Community members including transgender locals and trans allies have inundated the Seattle Public Library with calls and emails, asking the library system to cancel an upcoming event hosted by the Women’s Liberation Front— a self-described “radical feminist organization” that has publicly espoused what critics call anti-trans views.

The group’s event, titled “Fighting the New Misogyny: A Feminist Critique of Gender Identity,” is publicized as “a critical analysis of gender identity” that will “make powerful arguments for sex-based women’s rights,” according to the event page. The event, scheduled to be held Feb. 1 in the Microsoft Auditorium at the Seattle Public Library’s Central Library, has placed the library at the center of a firestorm over how it can maintain its commitment to evolving ideas of intellectual freedom, provide access to information for the entire community, and be an inclusive space where all patrons feel safe and welcome.

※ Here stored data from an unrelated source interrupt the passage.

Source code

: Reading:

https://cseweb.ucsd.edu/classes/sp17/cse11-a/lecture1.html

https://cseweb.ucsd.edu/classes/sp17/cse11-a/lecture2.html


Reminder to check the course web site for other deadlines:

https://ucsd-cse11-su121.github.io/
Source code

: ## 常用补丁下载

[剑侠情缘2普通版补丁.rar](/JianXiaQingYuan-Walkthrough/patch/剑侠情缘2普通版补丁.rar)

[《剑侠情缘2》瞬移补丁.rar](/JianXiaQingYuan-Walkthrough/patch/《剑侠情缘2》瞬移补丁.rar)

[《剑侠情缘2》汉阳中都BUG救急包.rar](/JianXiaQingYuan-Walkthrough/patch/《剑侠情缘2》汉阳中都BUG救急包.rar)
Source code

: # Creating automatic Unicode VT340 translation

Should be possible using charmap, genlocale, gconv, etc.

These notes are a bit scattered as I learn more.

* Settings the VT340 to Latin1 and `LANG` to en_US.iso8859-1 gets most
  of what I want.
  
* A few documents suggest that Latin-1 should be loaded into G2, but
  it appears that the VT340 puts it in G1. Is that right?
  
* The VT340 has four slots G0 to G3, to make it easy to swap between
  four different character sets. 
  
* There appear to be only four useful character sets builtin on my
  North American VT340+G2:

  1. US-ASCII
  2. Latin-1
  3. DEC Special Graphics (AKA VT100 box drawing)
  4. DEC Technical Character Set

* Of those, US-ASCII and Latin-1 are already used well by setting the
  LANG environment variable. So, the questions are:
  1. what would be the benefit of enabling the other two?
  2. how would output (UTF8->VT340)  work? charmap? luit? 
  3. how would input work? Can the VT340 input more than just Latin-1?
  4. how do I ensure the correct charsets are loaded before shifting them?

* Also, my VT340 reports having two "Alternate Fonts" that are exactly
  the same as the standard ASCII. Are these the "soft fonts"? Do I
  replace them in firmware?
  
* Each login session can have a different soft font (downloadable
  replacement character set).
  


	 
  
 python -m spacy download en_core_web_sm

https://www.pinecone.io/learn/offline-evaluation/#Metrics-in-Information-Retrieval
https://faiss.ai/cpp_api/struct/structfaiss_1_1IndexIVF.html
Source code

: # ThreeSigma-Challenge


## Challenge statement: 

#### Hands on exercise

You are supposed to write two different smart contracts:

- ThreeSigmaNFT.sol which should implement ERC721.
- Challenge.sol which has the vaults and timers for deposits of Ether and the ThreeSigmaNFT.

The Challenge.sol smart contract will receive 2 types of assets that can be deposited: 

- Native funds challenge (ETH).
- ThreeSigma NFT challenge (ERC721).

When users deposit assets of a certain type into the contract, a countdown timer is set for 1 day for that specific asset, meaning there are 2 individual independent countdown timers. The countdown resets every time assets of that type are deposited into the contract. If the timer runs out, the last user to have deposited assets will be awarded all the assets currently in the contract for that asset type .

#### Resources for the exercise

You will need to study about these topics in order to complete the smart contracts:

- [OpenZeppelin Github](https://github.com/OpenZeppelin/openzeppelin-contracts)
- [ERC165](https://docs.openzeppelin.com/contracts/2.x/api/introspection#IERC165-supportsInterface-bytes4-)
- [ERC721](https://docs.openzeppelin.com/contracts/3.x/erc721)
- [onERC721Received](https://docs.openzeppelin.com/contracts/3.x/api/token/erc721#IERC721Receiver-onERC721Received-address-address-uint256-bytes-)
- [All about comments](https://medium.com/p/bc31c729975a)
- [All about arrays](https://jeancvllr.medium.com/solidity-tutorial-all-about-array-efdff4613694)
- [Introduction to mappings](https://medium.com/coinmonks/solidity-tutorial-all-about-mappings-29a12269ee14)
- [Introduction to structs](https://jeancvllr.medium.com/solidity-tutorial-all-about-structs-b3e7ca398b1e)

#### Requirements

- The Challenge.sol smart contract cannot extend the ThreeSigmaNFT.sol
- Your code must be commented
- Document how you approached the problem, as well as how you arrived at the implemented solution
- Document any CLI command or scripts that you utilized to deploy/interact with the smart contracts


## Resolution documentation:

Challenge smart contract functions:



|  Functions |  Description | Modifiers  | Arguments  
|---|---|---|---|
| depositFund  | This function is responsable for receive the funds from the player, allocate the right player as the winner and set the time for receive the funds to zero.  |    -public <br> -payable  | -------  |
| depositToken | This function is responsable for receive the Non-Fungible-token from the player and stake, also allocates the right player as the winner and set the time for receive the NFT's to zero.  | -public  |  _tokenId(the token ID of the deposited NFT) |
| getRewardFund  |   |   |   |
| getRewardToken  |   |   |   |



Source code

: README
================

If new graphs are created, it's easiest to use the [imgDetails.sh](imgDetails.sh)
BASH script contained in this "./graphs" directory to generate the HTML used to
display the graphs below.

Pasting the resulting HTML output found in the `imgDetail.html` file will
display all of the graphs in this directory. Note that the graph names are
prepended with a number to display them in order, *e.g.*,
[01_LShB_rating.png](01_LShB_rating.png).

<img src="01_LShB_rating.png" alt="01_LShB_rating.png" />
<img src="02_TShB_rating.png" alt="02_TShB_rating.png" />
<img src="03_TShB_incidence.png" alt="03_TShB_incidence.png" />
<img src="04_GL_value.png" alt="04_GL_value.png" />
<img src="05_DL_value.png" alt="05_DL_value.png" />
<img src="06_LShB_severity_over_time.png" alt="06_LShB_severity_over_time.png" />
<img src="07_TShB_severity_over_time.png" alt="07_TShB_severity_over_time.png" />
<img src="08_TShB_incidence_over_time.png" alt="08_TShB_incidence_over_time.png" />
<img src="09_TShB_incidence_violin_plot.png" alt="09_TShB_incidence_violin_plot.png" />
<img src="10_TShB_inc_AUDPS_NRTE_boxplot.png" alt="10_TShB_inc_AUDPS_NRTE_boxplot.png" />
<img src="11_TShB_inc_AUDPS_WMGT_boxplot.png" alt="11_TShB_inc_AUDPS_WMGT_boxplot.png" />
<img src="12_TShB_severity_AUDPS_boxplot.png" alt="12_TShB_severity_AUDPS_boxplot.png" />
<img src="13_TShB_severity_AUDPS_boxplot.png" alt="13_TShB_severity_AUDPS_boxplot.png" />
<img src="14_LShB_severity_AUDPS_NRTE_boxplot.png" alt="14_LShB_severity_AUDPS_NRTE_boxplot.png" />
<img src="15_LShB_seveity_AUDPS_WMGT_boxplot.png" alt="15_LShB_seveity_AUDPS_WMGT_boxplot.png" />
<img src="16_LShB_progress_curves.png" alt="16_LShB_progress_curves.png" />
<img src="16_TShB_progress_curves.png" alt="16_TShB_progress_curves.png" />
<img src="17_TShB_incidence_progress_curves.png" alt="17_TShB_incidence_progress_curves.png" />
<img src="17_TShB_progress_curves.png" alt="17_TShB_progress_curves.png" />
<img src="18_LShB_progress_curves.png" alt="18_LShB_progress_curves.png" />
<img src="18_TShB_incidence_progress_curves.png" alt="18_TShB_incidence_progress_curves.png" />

Marcellus Turner, chief librarian for the Seattle Public Library (SPL), said in a statement that the event request from the Women’s Liberation Front (WoLF) was initially processed because it was labeled as a women’s-rights talk.

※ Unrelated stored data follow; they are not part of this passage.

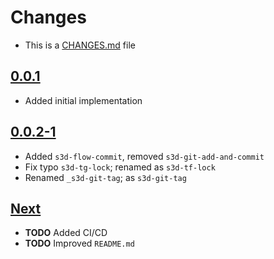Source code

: # Changes
- This is a [CHANGES.md](https://go.s3d.club/changes/) file

## [0.0.1](https://go.s3d.club/s3d-scripts/work/0.0.1)
- Added initial implementation

## [0.0.2-1](https://go.s3d.club/s3d-scripts/work/0.0.1)
- Added `s3d-flow-commit`, removed `s3d-git-add-and-commit`
- Fix typo `s3d-tg-lock`; renamed as `s3d-tf-lock`
- Renamed `_s3d-git-tag`; as `s3d-git-tag`

## [Next](https://go.s3d.club/s3d-scripts/next)
- **TODO** Added CI/CD
- **TODO** Improved `README.md`
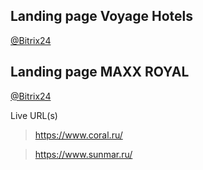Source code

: ## Landing page Voyage Hotels
[@Bitrix24](https://coraldigital.bitrix24.ru/company/personal/user/1265/tasks/task/view/78597/)

## Landing page MAXX ROYAL
[@Bitrix24](https://coraldigital.bitrix24.ru/company/personal/user/1265/tasks/task/view/78593/)

Live URL(s)
> <https://www.coral.ru/>

> <https://www.sunmar.ru/>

Since then, SPL has heard from patrons insisting the event be canceled due to the speakers’ views, as well as from patrons insisting the library has a duty to protect free speech and should allow the event.

“Controversial groups like these can test our limits as democratic centers of free speech and intellectual freedom, as well as our limits as a united community and organization,” Turner wrote. “I hope you can recognize the difficult situation this has created for us.”

Offensive speech and hate speech are protected under the First Amendment, unless the speech is deemed targeted harassment or to be a threat. However, when the American Library Association (ALA) considered amending its policies to explicitly allow members of hate groups to rent rooms last year, many ALA members pushed back, arguing that hate speech threatens the physical safety and validity of patrons and library staff from marginalized communities.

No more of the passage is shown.